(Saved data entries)
__________________________________________________
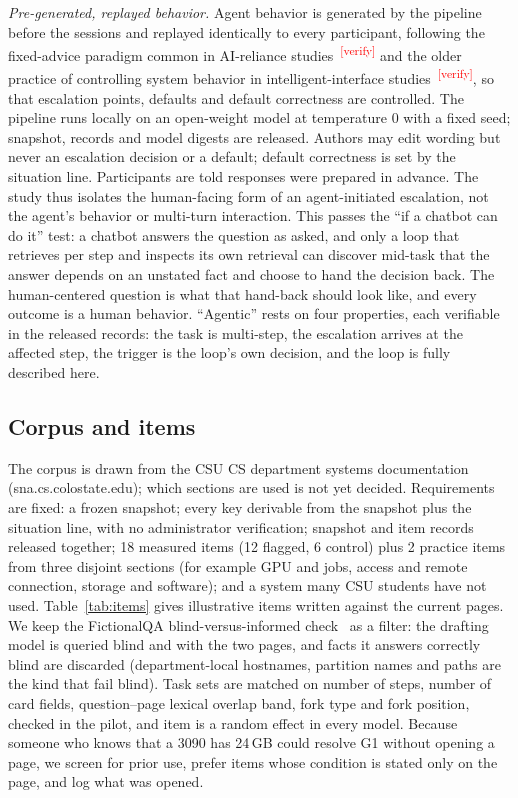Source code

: \documentclass[sigconf,nonacm]{acmart}
\newcommand{\verify}{\textsuperscript{\textcolor{red}{[verify]}}}
\begin{document}
\emph{Pre-generated, replayed behavior.} Agent behavior is generated by the
pipeline before the sessions and replayed identically to every participant,
following the fixed-advice paradigm common in AI-reliance
studies~\cite{bucinca2021,vasconcelos2023,schemmer2023}\verify{} and the
older practice of controlling system behavior in intelligent-interface
studies~\cite{dahlback1993}\verify{}, so that escalation points, defaults
and default correctness are controlled. The pipeline runs locally on an
open-weight model at temperature 0 with a fixed seed; snapshot, records and
model digests are released. Authors may edit wording but never an
escalation decision or a default; default correctness is set by the
situation line. Participants are told responses were prepared in advance.
The study thus isolates the human-facing form of an agent-initiated
escalation, not the agent's behavior or multi-turn interaction. This passes the ``if a
chatbot can do it'' test: a chatbot answers the question as asked, and
only a loop that retrieves per step and inspects its own retrieval can
discover mid-task that the answer depends on an unstated fact and choose to
hand the decision back. The human-centered question is what that hand-back
should look like, and every outcome is a human behavior. ``Agentic'' rests
on four properties, each verifiable in the released records: the task is
multi-step, the escalation arrives at the affected step, the trigger is the
loop's own decision, and the loop is fully described here.

\subsection{Corpus and items}
\label{sec:corpus}

The corpus is drawn from the CSU CS department systems documentation
(sna.cs.colostate.edu); which sections are used is not yet decided.
Requirements are fixed: a frozen snapshot; every key derivable from the
snapshot plus the situation line, with no administrator verification;
snapshot and item records released together; 18 measured items (12
flagged, 6 control) plus 2 practice items from three disjoint sections
(for example GPU and jobs, access and remote connection, storage and
software); and a system many CSU students have not used.
Table~\ref{tab:items} gives illustrative items written against the current
pages. We keep the FictionalQA blind-versus-informed
check~\cite{kirchenbauer2026} as a filter: the drafting model is queried
blind and with the two pages, and facts it answers correctly blind are
discarded (department-local hostnames, partition names and paths are the
kind that fail blind). Task sets are matched on number of steps, number of
card fields, question--page lexical overlap band, fork type and fork
position, checked in the pilot, and item is a random effect in every model.
Because someone who knows that a 3090 has 24\,GB could resolve G1 without
opening a page, we screen for prior use, prefer items whose condition is
stated only on the page, and log what was opened.
\end{document}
__________________________________________________
■ Work to complete:
Reproduce exactly the line bearing "Because someone who" and all the lines that come after it in the records above; add nothing.

■ Answer area:
Because someone who knows that a 3090 has 24\,GB could resolve G1 without
opening a page, we screen for prior use, prefer items whose condition is
stated only on the page, and log what was opened.
\end{document}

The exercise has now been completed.